───── Extracted data
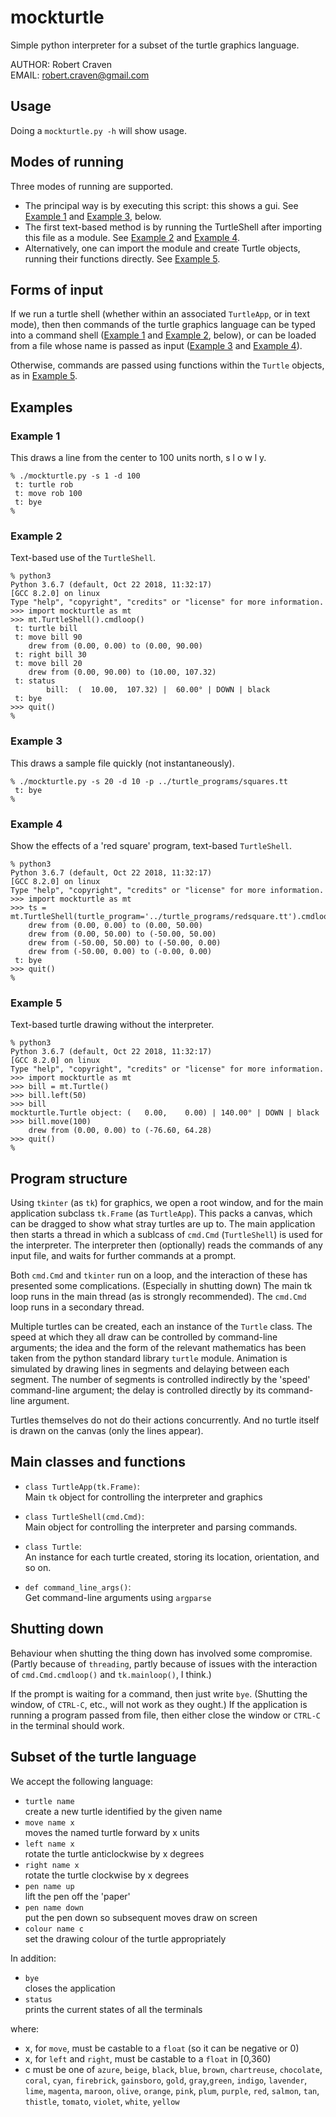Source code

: # mockturtle
Simple python interpreter for a subset of the turtle graphics language.

AUTHOR: Robert Craven  
EMAIL:  robert.craven@gmail.com

## Usage

Doing a `mockturtle.py -h` will show usage.

## Modes of running

Three modes of running are supported.

 - The principal way is by executing this script: this shows a gui.
   See [Example 1](#example-1) and [Example 3](#example-3), below.
 - The first text-based method is by running the TurtleShell after importing
   this file as a module.  See [Example 2](#example-2) and
   [Example 4](#example-4).
 - Alternatively, one can import the module and create Turtle objects,
   running their functions directly.  See [Example 5](#example-5).

## Forms of input

If we run a turtle shell (whether within an associated `TurtleApp`, or
in text mode), then then commands of the turtle graphics language can
be typed into a command shell ([Example 1](#example-1) and
[Example 2](#example-2), below), or can be loaded from a file whose
name is passed as input ([Example 3](#example-3) and
[Example 4](#example-4)).

Otherwise, commands are passed using functions within the `Turtle` objects,
as in [Example 5](#example-5).

## Examples

### Example 1

This draws a line from the center to 100 units north, s l o w l y.

    % ./mockturtle.py -s 1 -d 100              
     t: turtle rob  
     t: move rob 100  
     t: bye  
    % 

### Example 2

Text-based use of the `TurtleShell`.

    % python3  
    Python 3.6.7 (default, Oct 22 2018, 11:32:17)   
    [GCC 8.2.0] on linux  
    Type "help", "copyright", "credits" or "license" for more information.  
    >>> import mockturtle as mt  
    >>> mt.TurtleShell().cmdloop()  
     t: turtle bill   
     t: move bill 90  
        drew from (0.00, 0.00) to (0.00, 90.00)  
     t: right bill 30  
     t: move bill 20  
        drew from (0.00, 90.00) to (10.00, 107.32)  
     t: status  
            bill:  (  10.00,  107.32) |  60.00° | DOWN | black  
     t: bye  
    >>> quit()  
    %

### Example 3

This draws a sample file quickly (not instantaneously).

    % ./mockturtle.py -s 20 -d 10 -p ../turtle_programs/squares.tt
     t: bye
    %

### Example 4

Show the effects of a 'red square' program, text-based `TurtleShell`.

    % python3
    Python 3.6.7 (default, Oct 22 2018, 11:32:17) 
    [GCC 8.2.0] on linux
    Type "help", "copyright", "credits" or "license" for more information.
    >>> import mockturtle as mt
    >>> ts = mt.TurtleShell(turtle_program='../turtle_programs/redsquare.tt').cmdloop()
        drew from (0.00, 0.00) to (0.00, 50.00)
        drew from (0.00, 50.00) to (-50.00, 50.00)
        drew from (-50.00, 50.00) to (-50.00, 0.00)
        drew from (-50.00, 0.00) to (-0.00, 0.00)
     t: bye
    >>> quit()
    %

### Example 5

Text-based turtle drawing without the interpreter.

    % python3
    Python 3.6.7 (default, Oct 22 2018, 11:32:17) 
    [GCC 8.2.0] on linux
    Type "help", "copyright", "credits" or "license" for more information.
    >>> import mockturtle as mt
    >>> bill = mt.Turtle()
    >>> bill.left(50)
    >>> bill
    mockturtle.Turtle object: (   0.00,    0.00) | 140.00° | DOWN | black
    >>> bill.move(100)
        drew from (0.00, 0.00) to (-76.60, 64.28)
    >>> quit()
    %

## Program structure

Using `tkinter` (as `tk`) for graphics, we open a root window, and for the
main application subclass `tk.Frame` (as `TurtleApp`).  This packs a
canvas, which can be dragged to show what stray turtles are up to.
The main application then starts a thread in which a sublcass of
`cmd.Cmd` (`TurtleShell`) is used for the interpreter.  The interpreter
then (optionally) reads the commands of any input file, and waits for
further commands at a prompt.

Both `cmd.Cmd` and `tkinter` run on a loop, and the interaction of these
has presented some complications.  (Especially in shutting down)  The
main tk loop runs in the main thread (as is strongly recommended).
The `cmd.Cmd` loop runs in a secondary thread.

Multiple turtles can be created, each an instance of the `Turtle` class.
The speed at which they all draw can be controlled by command-line
arguments; the idea and the form of the relevant mathematics has been
taken from the python standard library `turtle` module.  Animation is
simulated by drawing lines in segments and delaying between each
segment.  The number of segments is controlled indirectly by the
'speed' command-line argument; the delay is controlled directly by
its command-line argument.

Turtles themselves do not do their actions concurrently.  And no
turtle  itself is drawn on the canvas (only the lines appear).

## Main classes and functions

  - `class TurtleApp(tk.Frame)`:  
    Main `tk` object for controlling the interpreter and graphics

  - `class TurtleShell(cmd.Cmd)`:  
    Main object for controlling the interpreter and parsing
    commands.

  - `class Turtle`:  
    An instance for each turtle created, storing its location,
    orientation, and so on.

  - `def command_line_args()`:  
    Get command-line arguments using `argparse`

## Shutting down

Behaviour when shutting the thing down has involved some compromise.
(Partly because of `threading`, partly because of issues with the
interaction of `cmd.Cmd.cmdloop()` and `tk.mainloop()`, I think.)  

If the prompt is waiting for a command, then just write `bye`.
(Shutting the window, of `CTRL-C`, etc., will not work as they ought.)
If the application is running a program passed from file, then either
close the window or `CTRL-C` in the terminal should work.

## Subset of the turtle language

We accept the following language:

 - `turtle name`  
   create a new turtle identified by the given name
 - `move name x`  
   moves the named turtle forward by x units
 - `left name x`  
   rotate the turtle anticlockwise by x degrees
 - `right name x`  
   rotate the turtle clockwise by x degrees
 - `pen name up`  
   lift the pen off the 'paper'
 - `pen name down`  
   put the pen down so subsequent moves draw on screen
 - `colour name c`  
   set the drawing colour of the turtle appropriately

In addition:

 - `bye`  
   closes the application
 - `status`  
   prints the current states of all the terminals

where:

  - x, for `move`, must be castable to a `float` (so it can be negative or 0)
  - x, for `left` and `right`, must be castable to a `float` in [0,360)
  - c must be one of `azure`, `beige`, `black`, `blue`, `brown`,
    `chartreuse`, `chocolate`, `coral`, `cyan`,
    `firebrick`, `gainsboro`, `gold`, `gray`,`green`,
    `indigo`, `lavender`, `lime`, `magenta`,
    `maroon`, `olive`, `orange`, `pink`, `plum`,
    `purple`, `red`, `salmon`, `tan`, `thistle`,
    `tomato`, `violet`, `white`, `yellow`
──────────
__Problem statement__. Report how many lines in these entries contain "some". Answer with the number only.

__Written answer__. 2